Elle is a student and sorority sister at CULA. She has been dating Warren Huntignton III (Matthew Davis), and the beginning of the movie has her preparing for a big night. She’s sure Warren will propose to her tonight. However, at dinner, Warren states his desire to become a Senator and dumps Elle ("I need a Jackie, not a Marilyn."). Witherspoon’s reaction is great. She tries to hide her emotions in fear of embarrassing them, but she’ll occasionally let out a loud sob that gains everyone’s attention. Warren is on his way to Harvard for law school, and during their split, Elle realizes what she needs to do to get him back. She also needs to go to Harvard. After some major studying and preparation, she actually gets accepted. Warren is, of course, shocked to discover her appearance, and after a bad first class, Elle is even more shocked to discover that Warren is engaged to an old girlfriend, Vivian Kensington (Selma Blair).
Will Elle start to take law school seriously? Will she try to get Warren back?

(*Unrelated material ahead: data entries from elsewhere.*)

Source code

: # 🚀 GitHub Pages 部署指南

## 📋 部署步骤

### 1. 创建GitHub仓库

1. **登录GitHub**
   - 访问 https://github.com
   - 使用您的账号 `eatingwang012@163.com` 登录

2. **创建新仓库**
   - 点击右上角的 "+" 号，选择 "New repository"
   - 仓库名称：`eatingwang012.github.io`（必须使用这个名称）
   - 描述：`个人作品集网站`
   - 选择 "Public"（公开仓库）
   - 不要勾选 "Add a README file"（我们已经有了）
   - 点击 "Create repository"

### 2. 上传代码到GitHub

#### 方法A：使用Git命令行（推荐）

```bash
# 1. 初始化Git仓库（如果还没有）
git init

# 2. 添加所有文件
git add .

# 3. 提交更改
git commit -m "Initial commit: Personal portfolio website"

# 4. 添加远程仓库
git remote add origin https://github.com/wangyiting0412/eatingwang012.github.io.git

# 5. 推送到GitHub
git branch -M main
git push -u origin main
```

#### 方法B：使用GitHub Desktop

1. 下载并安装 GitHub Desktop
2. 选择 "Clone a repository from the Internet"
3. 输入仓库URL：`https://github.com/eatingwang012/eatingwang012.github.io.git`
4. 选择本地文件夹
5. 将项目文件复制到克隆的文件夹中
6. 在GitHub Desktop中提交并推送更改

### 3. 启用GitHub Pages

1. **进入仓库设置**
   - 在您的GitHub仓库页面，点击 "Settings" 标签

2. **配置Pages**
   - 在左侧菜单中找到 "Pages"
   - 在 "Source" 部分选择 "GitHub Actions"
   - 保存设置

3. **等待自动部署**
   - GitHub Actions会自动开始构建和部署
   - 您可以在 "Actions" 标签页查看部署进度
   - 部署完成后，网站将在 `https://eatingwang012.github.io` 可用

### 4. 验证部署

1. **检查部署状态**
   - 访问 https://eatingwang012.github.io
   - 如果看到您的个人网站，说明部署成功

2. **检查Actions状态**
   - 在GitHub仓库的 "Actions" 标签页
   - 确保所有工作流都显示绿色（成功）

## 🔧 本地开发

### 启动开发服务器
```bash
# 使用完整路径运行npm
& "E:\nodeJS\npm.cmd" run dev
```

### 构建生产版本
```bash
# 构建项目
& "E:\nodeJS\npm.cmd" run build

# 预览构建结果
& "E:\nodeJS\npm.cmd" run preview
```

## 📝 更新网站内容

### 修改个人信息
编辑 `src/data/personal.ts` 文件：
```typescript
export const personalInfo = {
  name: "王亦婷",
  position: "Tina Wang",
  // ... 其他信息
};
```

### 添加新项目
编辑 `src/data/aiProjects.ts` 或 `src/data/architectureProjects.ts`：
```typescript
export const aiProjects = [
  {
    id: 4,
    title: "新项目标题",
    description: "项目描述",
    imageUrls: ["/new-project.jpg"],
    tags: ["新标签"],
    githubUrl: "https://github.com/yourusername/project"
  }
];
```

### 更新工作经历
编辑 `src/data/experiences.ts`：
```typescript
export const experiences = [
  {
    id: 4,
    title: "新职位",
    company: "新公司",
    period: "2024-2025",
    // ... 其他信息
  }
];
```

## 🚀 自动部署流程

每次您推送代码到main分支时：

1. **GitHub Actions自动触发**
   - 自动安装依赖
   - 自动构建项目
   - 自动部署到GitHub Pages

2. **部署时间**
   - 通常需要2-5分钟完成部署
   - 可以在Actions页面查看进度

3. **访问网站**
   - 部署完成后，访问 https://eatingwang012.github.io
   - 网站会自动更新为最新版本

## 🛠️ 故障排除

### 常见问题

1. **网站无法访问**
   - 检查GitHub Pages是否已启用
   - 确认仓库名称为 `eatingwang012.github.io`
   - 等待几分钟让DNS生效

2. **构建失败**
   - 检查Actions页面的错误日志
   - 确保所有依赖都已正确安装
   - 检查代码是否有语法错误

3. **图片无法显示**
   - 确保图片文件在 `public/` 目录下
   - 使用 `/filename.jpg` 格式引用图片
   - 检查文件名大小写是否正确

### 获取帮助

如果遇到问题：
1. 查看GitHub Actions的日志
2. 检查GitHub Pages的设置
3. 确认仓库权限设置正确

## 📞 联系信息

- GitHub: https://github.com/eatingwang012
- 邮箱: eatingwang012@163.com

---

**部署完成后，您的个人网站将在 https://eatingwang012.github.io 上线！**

Will the opportunity for her to shine arise? Of course these things will happen, but there are actually a few surprises along the way. Elle and Vivian’s relationship takes an unexpected turn. The girls from home don’t arrive to shake things up (at least for a while). And most importantly, Elle is actually smart. Well, at least when it comes to hair treatment and fashion. But still, Elle is never dumbed down, and she never once comes across as fake or annoying.
Some of the material here is throw-away. There’s an entire subplot involving a manicurist and a delivery man that seems thrown in to extend the running time. The scenes involving the subplot range from generic and predictable (a custody battle over a dog and a nose injury from flirting) to confusing and unnecessary (particularly the "bend and snap" dance sequence). The courtroom scenes are funny, and they stay true to Elle’s character. I liked how she outs a witness from his observation about designer shoes (prompting the biggest laugh in the movie). Essentially, this is Witherspoon’s movie. She’s charming and funny and stays consistent with her character while never going over the top with her shortcomings. They could have been played for easy laughs, and I appreciate the movie’s restraint.
I’m surprised how much the movie grew on me. It starts off like a Clueless rehash, but then once Elle gets to Harvard, it actually gets funny in its own way. It’s harmless, amusing, and semi-smart entertainment, and that’s far better than most of the comedies around.